Birokrasi, sebuah kata kerja yang tak asing lagi bagi kita—terutama mahasiswa. Ada banyak jenis dan sifat birokrasi, salah satunya birokrasi pada sistem kampus. Membantu, memudahkan, bahkan tak mengikat itulah beberapa sifat dari birokrasi ini; nah bagaimana jika birokrasi itu dibuat berbelit dan cenderung menyusahkan?
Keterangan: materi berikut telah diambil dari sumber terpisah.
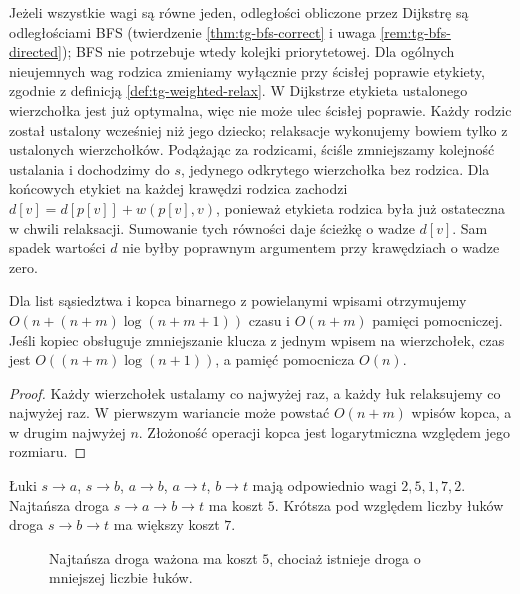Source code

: \begin{uwaga}
\label{rem:tg-dijkstra-parents}
Jeżeli wszystkie wagi są równe jeden, odległości
obliczone przez Dijkstrę są odległościami BFS
(twierdzenie \ref{thm:tg-bfs-correct} i uwaga
\ref{rem:tg-bfs-directed}); BFS nie potrzebuje
wtedy kolejki priorytetowej.
Dla ogólnych nieujemnych wag rodzica zmieniamy
wyłącznie przy ścisłej poprawie etykiety, zgodnie
z definicją \ref{def:tg-weighted-relax}.
W Dijkstrze etykieta ustalonego wierzchołka jest
już optymalna, więc nie może ulec ścisłej poprawie.
Każdy rodzic został ustalony wcześniej niż jego
dziecko; relaksacje wykonujemy bowiem tylko z
ustalonych wierzchołków. Podążając za rodzicami,
ściśle zmniejszamy kolejność ustalania i dochodzimy
do $s$, jedynego odkrytego wierzchołka bez rodzica.
Dla końcowych etykiet na każdej krawędzi rodzica
zachodzi $d[v]=d[p[v]]+w(p[v],v)$, ponieważ etykieta
rodzica była już ostateczna w chwili relaksacji.
Sumowanie tych równości daje ścieżkę o wadze $d[v]$.
Sam spadek wartości $d$ nie byłby poprawnym
argumentem przy krawędziach o wadze zero.
\end{uwaga}

\begin{stwierdzenie}
\label{prop:tg-weighted-dijkstra-cost}
Dla list sąsiedztwa i kopca binarnego
z powielanymi wpisami otrzymujemy
$O(n+(n+m)\log(n+m+1))$ czasu
i $O(n+m)$ pamięci pomocniczej.
Jeśli kopiec obsługuje zmniejszanie klucza
z jednym wpisem na wierzchołek,
czas jest $O((n+m)\log(n+1))$,
a pamięć pomocnicza $O(n)$.
\end{stwierdzenie}
\begin{proof}
Każdy wierzchołek ustalamy co najwyżej raz,
a każdy łuk relaksujemy co najwyżej raz.
W pierwszym wariancie może powstać $O(n+m)$
wpisów kopca, a w drugim najwyżej $n$.
Złożoność operacji kopca jest
logarytmiczna względem jego rozmiaru.
\end{proof}

\begin{przyklad}
\label{ex:tg-weighted-sample}
Łuki $s\to a$, $s\to b$, $a\to b$,
$a\to t$, $b\to t$ mają odpowiednio
wagi $2,5,1,7,2$.
Najtańsza droga $s\to a\to b\to t$
ma koszt $5$. Krótsza pod względem
liczby łuków droga $s\to b\to t$
ma większy koszt $7$.
\end{przyklad}

\begin{figure}[htbp]
\centering
{}
\caption{Najtańsza droga ważona ma koszt $5$,
chociaż istnieje droga o mniejszej liczbie łuków.}
\label{fig:tg-weighted-sample}
\end{figure}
Perguruan Tinggi yang bangga di sebut dengan kampus, akan selalu memberikan pelayanan pada mahasiswanya, dalam hal ini termasuk pembelajaran hingga  sistem saat pendaftaran ulang bagi mahasiswa yang telah terdaftar, maupun para milenial (mahasiswa baru) yang berada pada semester awal. Bagi milineal ulung mendapatan sistem birokrasi yang memudahkan barangkali suatu keinginan yang tak ternilai harganya, berkat doktrin hidup yang serba instan milenial akan mendamba hal ini secara terus menerus. Wajar memang, saat ini beberapa dari kalangan milenial yang telah mulai melanjutkan pendidikannya ke jenjang perguruan tinggi kerap terkontaminasi kehidupan instan, hingga sifat apatis yang menyelimuti pikirannya berkembang pada stadium mematikan oligarki agen of change. Pengaruh perkembangan teknologi yang sangat pesat hingga terpaku pada segiempat berlayar (Gadget) membuat kehidupan mereka cenderung melangkah pada sikap hedonis dan mementingkan diri sendiri, sehingga apapun birokrasi baik itu mengekang atau memudahkan mereka akan cenderung tidak peduli. Lantas, bagaimana dengan kita yang masih peduli?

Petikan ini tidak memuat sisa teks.